Great post. Of course progressive taxation would simply shift the equilibrium so there are fewer doctors and more artists.

Thanks. To be clear, I'm not

Thanks. To be clear, I'm not talking about progressive taxation; I'm talking about income taxation of any sort. My argument isn't that it's not fair to tax the doctor at 40% and the artist at 10%, but that it's not fair to make the doctor pay $100,000 and the artist pay $3,000.

Money Isn't Everything ....

It't the only thing. That can buy a tank or subsidize an artist. Taxes have nothing at all to do with morality.

Neshobanakni.

Legitimate Argument?

"I will grant that there's a legitimate argument to be made in favor of taxing people on the basis of the blessings they have been given."

Are there?

For example, the fact that I'm smart enough to make a good living as a computer programmer while most others aren't is a matter of sheer luck; I haven't really done anything to deserve the cognitive advantage I have over someone with an IQ of 90."

That's not an argument for taxing those "blessed" with high IQ. That's merely asserting that it is a matter of "blessing".

So you have provided no argument for the first sentence.

If you believe in such things as "blessings" then what gives the government the right to take away or lessen an advantage that God almighty has granted you. One might argue that we do the opposite and listen to gods advice, if one were inclined to such reasoning.

Those of us not inclined to magical thinking understand that any IQ advantage you are born with is not a matter of "sheer luck". If it were about sheer luck then natural selection would not work.

Surely when you use your high IQ to accomplish something it is due to YOU and not sheer luck. You may not be responsible for determining what genes you were born with, but once you have such genes they determine who you are. You can't alienate yourself from this fact.

Your accomplishments are due in part to your genes which are a part of you. Therefore the credit for that part of the accomplishment that is due to your copies of those genes inures to you.

We recognize this fact all the time. If someone is fast then we call them fast, and do not credit it to sheer luck. More than likely the next race he runs he'll beat the slow guy again, because HE is fast.

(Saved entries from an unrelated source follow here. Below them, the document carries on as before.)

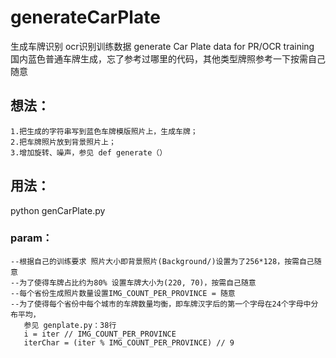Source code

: # generateCarPlate
生成车牌识别 ocr识别训练数据
generate Car Plate data for PR/OCR training
国内蓝色普通车牌生成，忘了参考过哪里的代码，其他类型牌照参考一下按需自己随意

## 想法：
```
1.把生成的字符串写到蓝色车牌模版照片上，生成车牌；
2.把车牌照片放到背景照片上；
3.增加旋转、噪声，参见 def generate（）
```

## 用法：
python genCarPlate.py

### param：
```
--根据自己的训练要求 照片大小即背景照片(Background/)设置为了256*128，按需自己随意
--为了使得车牌占比约为80% 设置车牌大小为(220, 70)，按需自己随意
--每个省份生成照片数量设置IMG_COUNT_PER_PROVINCE = 随意
--为了使得每个省份中每个城市的车牌数量均衡，即车牌汉字后的第一个字母在24个字母中分布平均，
   参见 genplate.py：38行
   i = iter // IMG_COUNT_PER_PROVINCE
   iterChar = (iter % IMG_COUNT_PER_PROVINCE) // 9
```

I think what you are getting confused about here is something completely different, when to apply reward and punishment for behavior. Obviously we don't want to punish stupid people by locking them up in jail just because they are stupid. Nor do we want to actively reward people just for laying about being genetically talented. The reason we don't want to do either is because we don't expect any improvement from either action. Punishing stupid people doesn't make them smart and rewarding smart people doesn't make them smarter.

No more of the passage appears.